Ich habe die Otherland-Reihe nahezu verschlungen. Man kann sie nur schwerlich einem Genre zuordnen, da Williams es durch eine sehr interessante Idee schafft, jedes Genre zu verwursten, dass ihm gerade in den Sinn kommt. Eine Reihe mächtiger und reicher Menschen hat sich zusammengetan, um in einem gewaltigen Projekt ihr Nachleben zu sichern. Dazu bauen sie eine virtuelle Realität als Teil des Internets auf, in der sie ihren Geist transferieren können. Jeder bekommt einen Teil der Welt, den er nach seinen eigenen Vorlieben gestalten kann. Und so spielt die Romanreihe an den verschiedensten Schauplätzen: im alten Ägypten, im Land Oz, in einer prähistorischen Dschungelwelt u.v.m.
Daneben bietet die Tetralogie eine Reihe äusserst ungewöhnlicher Protagonisten (unter anderen ein Buschmann, eine südafrikanische Wissenschaftlerin, ein todkranker Junge in der Form seines Rollenspiel-Helds) sowie einen der meines Erachtens nach besten Antagonisten in Form eines hochintelligenten, aber genauso psychopathischen Serienmörders, der einen Hannibal Lecter locker in die Tasche steckt.
Cyberpunk, Fantasy, Science-Fiction, wilde Action, aber auch eine sehr anrührende Liebesgeschichte sowie ein paar wirklich gruselige Stellen, dass alles findet man in Otherland, ohne dass ein Brei daraus wird. Ich kenne jedenfalls nichts vergleichbares.
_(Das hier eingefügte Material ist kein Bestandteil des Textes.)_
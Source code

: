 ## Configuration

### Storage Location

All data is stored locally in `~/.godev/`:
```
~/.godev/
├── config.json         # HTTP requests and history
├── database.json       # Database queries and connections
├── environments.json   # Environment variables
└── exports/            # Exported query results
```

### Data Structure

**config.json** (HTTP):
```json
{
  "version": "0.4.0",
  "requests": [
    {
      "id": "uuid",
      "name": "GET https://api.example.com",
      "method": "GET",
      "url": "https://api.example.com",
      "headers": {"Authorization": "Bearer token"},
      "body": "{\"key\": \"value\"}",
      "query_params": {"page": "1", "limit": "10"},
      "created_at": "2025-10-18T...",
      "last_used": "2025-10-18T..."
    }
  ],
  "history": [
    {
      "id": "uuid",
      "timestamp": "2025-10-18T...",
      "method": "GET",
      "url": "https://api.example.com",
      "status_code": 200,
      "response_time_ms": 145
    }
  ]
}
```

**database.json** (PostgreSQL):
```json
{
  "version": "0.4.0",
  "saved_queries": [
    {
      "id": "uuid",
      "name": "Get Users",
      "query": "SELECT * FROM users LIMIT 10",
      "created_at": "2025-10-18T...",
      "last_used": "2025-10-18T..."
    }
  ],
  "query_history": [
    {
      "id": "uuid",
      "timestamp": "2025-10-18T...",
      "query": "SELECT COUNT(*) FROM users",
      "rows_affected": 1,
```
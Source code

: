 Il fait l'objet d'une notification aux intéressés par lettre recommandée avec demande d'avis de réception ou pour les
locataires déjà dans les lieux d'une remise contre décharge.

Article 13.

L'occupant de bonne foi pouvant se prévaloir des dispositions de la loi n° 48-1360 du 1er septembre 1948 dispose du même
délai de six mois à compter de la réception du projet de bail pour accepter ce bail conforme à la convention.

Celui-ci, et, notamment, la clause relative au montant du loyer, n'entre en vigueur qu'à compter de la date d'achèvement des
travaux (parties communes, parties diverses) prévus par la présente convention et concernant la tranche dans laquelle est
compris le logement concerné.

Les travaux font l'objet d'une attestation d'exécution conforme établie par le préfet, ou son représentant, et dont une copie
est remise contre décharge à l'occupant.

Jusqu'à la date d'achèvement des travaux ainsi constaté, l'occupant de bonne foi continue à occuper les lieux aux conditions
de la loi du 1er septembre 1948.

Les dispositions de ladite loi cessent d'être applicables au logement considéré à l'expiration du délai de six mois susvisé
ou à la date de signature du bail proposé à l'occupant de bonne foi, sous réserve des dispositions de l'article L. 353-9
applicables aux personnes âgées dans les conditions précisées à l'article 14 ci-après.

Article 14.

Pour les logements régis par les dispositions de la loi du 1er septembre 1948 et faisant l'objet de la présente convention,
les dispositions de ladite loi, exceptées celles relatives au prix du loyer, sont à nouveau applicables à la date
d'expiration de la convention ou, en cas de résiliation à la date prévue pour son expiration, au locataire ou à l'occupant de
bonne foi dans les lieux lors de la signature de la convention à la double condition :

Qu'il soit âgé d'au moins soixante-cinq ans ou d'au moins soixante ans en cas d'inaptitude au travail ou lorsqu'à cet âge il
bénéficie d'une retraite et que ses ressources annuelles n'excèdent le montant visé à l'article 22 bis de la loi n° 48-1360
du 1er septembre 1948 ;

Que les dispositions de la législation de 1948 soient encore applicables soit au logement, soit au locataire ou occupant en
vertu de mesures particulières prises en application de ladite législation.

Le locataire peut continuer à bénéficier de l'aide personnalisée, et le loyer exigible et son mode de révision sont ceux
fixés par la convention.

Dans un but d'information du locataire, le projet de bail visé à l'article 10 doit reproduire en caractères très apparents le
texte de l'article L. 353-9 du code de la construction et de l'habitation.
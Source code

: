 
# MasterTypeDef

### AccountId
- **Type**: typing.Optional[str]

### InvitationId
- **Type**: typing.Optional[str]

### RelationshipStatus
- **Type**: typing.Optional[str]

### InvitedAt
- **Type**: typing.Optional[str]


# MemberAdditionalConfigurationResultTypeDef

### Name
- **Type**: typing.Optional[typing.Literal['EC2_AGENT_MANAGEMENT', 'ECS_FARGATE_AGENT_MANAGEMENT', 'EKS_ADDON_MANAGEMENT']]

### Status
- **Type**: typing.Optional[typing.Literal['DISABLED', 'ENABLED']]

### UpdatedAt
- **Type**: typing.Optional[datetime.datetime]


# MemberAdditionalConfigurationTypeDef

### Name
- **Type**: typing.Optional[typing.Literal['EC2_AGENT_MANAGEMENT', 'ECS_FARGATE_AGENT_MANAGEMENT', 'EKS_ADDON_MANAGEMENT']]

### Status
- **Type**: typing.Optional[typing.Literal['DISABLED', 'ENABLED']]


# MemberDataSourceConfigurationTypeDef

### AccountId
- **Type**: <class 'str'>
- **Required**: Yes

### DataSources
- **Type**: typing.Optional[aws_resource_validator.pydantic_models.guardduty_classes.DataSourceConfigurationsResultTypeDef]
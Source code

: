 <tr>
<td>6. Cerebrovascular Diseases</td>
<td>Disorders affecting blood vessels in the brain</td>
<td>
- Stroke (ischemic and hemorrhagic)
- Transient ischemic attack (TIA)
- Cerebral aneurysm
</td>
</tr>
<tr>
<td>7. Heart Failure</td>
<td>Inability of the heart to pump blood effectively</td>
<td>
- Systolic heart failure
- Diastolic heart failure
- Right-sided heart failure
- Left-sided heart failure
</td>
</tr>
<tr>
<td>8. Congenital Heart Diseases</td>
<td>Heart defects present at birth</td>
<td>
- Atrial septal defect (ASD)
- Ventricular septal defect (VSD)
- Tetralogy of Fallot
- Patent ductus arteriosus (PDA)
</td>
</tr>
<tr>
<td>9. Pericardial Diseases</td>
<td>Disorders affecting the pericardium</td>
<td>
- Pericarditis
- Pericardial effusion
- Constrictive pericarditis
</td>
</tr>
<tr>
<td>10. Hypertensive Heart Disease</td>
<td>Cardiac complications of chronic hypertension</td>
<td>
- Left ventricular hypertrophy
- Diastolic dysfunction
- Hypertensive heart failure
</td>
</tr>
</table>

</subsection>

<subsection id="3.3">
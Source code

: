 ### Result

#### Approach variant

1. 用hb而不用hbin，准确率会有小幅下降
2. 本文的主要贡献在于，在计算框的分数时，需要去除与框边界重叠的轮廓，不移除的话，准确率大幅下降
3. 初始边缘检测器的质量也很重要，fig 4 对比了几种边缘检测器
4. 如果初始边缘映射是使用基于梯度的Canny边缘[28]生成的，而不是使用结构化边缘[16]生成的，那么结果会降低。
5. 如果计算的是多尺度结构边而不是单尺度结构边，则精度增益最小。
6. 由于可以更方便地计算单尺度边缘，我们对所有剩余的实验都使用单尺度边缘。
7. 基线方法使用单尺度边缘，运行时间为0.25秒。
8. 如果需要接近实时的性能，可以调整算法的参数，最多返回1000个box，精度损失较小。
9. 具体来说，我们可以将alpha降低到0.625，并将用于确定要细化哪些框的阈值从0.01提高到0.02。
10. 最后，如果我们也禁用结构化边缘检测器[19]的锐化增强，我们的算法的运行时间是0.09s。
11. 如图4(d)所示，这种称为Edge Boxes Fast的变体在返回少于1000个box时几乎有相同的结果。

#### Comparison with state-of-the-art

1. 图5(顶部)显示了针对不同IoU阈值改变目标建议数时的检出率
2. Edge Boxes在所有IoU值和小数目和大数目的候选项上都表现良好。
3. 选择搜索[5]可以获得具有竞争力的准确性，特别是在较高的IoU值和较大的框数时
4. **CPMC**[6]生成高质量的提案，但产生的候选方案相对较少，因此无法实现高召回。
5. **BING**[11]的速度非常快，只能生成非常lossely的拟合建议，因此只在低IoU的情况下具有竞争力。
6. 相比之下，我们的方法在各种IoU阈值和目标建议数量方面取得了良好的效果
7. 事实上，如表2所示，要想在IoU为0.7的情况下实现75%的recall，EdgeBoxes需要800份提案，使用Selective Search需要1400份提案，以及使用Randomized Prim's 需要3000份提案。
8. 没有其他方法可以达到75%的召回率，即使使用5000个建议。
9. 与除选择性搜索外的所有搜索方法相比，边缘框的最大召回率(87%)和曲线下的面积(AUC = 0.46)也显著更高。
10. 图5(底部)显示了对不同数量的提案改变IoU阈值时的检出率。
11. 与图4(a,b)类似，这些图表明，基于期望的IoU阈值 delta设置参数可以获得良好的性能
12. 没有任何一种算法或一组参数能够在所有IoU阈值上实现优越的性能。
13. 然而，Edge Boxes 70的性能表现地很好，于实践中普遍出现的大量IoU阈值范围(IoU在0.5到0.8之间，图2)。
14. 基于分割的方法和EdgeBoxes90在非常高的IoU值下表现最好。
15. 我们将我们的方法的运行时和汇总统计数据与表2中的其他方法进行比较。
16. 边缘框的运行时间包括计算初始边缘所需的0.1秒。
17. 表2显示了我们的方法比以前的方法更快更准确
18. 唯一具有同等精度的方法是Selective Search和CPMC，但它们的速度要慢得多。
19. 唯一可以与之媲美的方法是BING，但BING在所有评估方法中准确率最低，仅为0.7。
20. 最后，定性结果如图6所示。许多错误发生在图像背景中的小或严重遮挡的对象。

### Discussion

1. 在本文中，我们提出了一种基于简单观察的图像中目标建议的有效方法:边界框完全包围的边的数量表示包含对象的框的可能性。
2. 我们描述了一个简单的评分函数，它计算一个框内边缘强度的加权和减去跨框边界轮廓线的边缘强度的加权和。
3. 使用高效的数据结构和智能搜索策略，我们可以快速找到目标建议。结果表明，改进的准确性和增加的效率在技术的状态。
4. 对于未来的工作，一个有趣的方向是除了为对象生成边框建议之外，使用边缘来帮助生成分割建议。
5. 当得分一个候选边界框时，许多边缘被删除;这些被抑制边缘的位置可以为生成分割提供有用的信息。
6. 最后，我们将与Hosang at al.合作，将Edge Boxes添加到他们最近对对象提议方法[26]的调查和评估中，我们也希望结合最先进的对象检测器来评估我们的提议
Persönlich kann ich Otherland jedem nur empfehlen, allerdings kenne ich einige Leute, die die Drachenbeinthronreihe zwar mochten, dafür aber mit Otherland nichts anfangen konnten, und umgekehrt. Ich mag gerade den von hewimeddel so herb kritisierten ausschweifenden Erzählstil Tad Williams (lese auch sehr gerne Tolkien oder Anne Rice, die ja auch von einigen als langweilig empfunden werden) sehr gerne. Sitzfleisch sollte man allerdings mitbringen, da die Tetralogie - wenn ich mich recht an die Seitenzahlen erinnere - durchaus den mehrfachen Umfang des Herrn der Ringe umfasst.